Le Québec glisse-t-il à gauche?

Le Québec et la crise



Le vent est en train de tourner. Après deux décennies où le Québec s'est éloigné du modèle social-démocrate classique des années 60, on assiste à un retour du balancier. Chacun à leur façon, nos trois principaux partis sont en train, faute d'un terme plus précis, de se déplacer vers la gauche.
Ce phénomène est mondial. La crise, provoquée en grande partie par les excès du laisser-faire, consacre l'échec du capitalisme pur et dur. Dans la plupart des pays, il y a un mouvement de correction, avec un rôle accru de l'État et un rejet des postulats néolibéraux, comme on peut le voir aux États-Unis avec les politiques de l'administration Obama.

Le Québec n'échappe pas au phénomène. Les idées libérales - pas néolibérales -, ont dominé longtemps, par exemple avec l'appui au libre-échange, l'élimination des déficits, la réduction du fardeau fiscal, la redéfinition du rôle de l'État. On perçoit maintenant les signes d'un retour du balancier.
Cela ne mène pas à un succès de la gauche. Québec solidaire ne réussit pas à profiter de la crise et ne progresse pas d'un poil. Le Parti québécois, la formation politique la plus sociale-démocrate, piétine dans les sondages. Mais chacun des grands partis, parfois imperceptiblement, modifie son discours.
On le voit chez les libéraux, qui se débarrassent des principaux symboles qui définissaient pourtant la doctrine de Jean Charest lorsqu'il a pris le pouvoir. Les idées de rupture et de remise en cause du modèle québécois, comme la révision des lois du travail ou la réingénierie de l'État, sont loin derrière nous. Le dernier de ces symboles, les partenariats publics-privés, est en train d'être mis au rencart.

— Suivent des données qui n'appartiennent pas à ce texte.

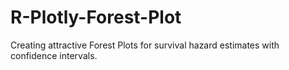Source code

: # R-Plotly-Forest-Plot
Creating attractive Forest Plots for survival hazard estimates with confidence intervals.
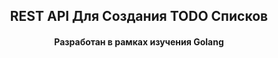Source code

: <h2 align="center">REST API Для Создания TODO Списков</h2>
<h4 align="center">Разработан в рамках изучения Golang</h4>
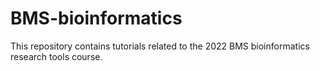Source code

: # BMS-bioinformatics
This repository contains tutorials related to the 2022 BMS bioinformatics research tools course.
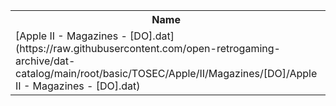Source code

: <table>
<tr><th>Name</th><th>Size</th></tr>
<tr><td>
[Apple II - Magazines - [DO].dat](https://raw.githubusercontent.com/open-retrogaming-archive/dat-catalog/main/root/basic/TOSEC/Apple/II/Magazines/[DO]/Apple II - Magazines - [DO].dat)
</td><td>34946</td></tr>
</table>
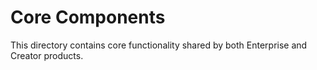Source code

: # Core Components
   
   This directory contains core functionality shared by both Enterprise and Creator products.
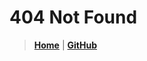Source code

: # 404 Not Found
> **[Home](https://wweyoung.github.io)** |
**[GitHub](https://github.com/wweyoung/wweyoung.github.io)**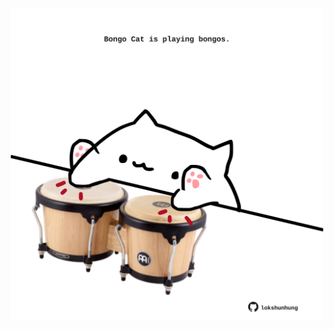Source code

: <!-- built at 06/03/2025, 03:08:19 UTC -->
<p align="center">
  <img width="500" height="500" src="./ReadmeImage.svg">
</p>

En fait, progressivement, le PLQ se recentre et revient à ses racines «bourassiennes».
À l'ADQ, la crise existentielle provoquée par l'échec électoral et le départ de Mario Dumont mène également à une réflexion sur la doctrine et le programme. Le fait que Sébastien Proulx, l'ancien leader parlementaire du parti, affirme haut et fort que l'ADQ n'est pas un parti de droite montre que bien des militants sont maintenant mal à l'aise avec les idées qui caractérisaient le parti et souhaiteraient qu'il migre vers le centre pour rejoindre l'électorat.
Mais c'est au PQ que les changements risquent d'être les plus importants. Déjà, depuis quelques mois, plusieurs indices montraient que le parti revenait à ses anciennes amours, notamment avec le gel des tarifs d'électricité ou le retour à l'interventionnisme dans le débat sur la Caisse de dépôt. Un processus qui ne peut qu'être accéléré par le départ de François Legault.
Le PQ est d'abord et avant tout une coalition où coexistent des courants idéologiques différents, unis inconfortablement par une cause commune. En perdant François Legault, le PQ ne perd pas seulement son poids lourd économique, il perd également celui qui défendait au sein du parti des idées plus conservatrices. Ses dernières interventions sur la nécessaire remise en cause des vaches sacrées, que l'on peut qualifier de lucides, ont créé un malaise dans son parti. Avec son départ, l'équilibre gauche-droite est rompu et l'on peut craindre qu'il n'y ait pas grand-monde pour faire contrepoids aux réflexes naturels de la base militante.
Ce qui se passe au PQ risque d'avoir un effet domino sur l'ensemble du monde politique. En temps normal, une radicalisation du PQ pourrait profiter aux libéraux qui n'auraient qu'à occuper plus clairement le centre-droit. Mais dans une période d'incertitude comme celle que nous vivons, il est plus probable que les libéraux suivent le courant. Le risque, c'est qu'on jette le bébé avec l'eau du bain.